ACTION ITEM
Whenever a line of the data below holds the string "label", copy that line.

DATASET EXTRACT
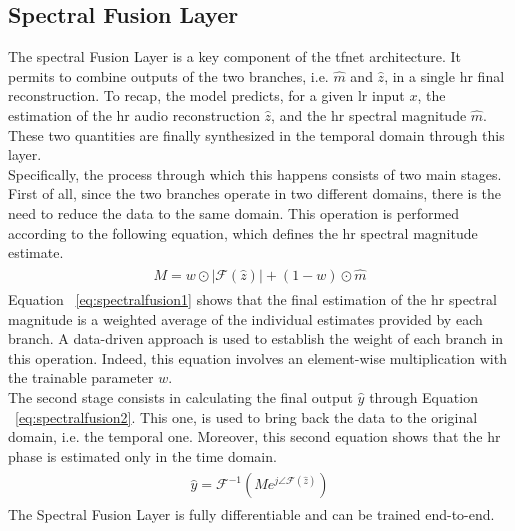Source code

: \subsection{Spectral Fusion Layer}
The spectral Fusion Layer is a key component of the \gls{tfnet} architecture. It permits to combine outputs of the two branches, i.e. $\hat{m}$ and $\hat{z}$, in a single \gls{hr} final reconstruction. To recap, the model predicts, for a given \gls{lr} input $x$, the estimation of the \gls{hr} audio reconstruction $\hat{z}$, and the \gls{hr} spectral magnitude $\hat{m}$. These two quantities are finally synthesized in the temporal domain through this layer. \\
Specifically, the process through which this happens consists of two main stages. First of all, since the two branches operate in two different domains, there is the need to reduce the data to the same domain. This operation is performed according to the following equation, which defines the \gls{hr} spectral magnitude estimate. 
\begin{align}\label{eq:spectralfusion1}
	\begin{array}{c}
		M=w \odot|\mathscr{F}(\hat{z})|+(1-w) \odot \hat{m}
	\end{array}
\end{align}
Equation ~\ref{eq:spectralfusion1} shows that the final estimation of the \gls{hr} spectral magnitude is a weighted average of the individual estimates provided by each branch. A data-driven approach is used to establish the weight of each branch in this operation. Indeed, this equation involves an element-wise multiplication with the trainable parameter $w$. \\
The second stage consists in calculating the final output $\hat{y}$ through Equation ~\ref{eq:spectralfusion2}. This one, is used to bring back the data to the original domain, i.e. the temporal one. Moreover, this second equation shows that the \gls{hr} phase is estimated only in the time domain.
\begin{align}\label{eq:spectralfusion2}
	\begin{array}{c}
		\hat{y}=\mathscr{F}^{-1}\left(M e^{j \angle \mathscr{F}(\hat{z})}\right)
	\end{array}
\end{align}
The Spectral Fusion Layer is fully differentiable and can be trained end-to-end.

TASK SOLUTION
\begin{align}\label{eq:spectralfusion1}
\begin{align}\label{eq:spectralfusion2}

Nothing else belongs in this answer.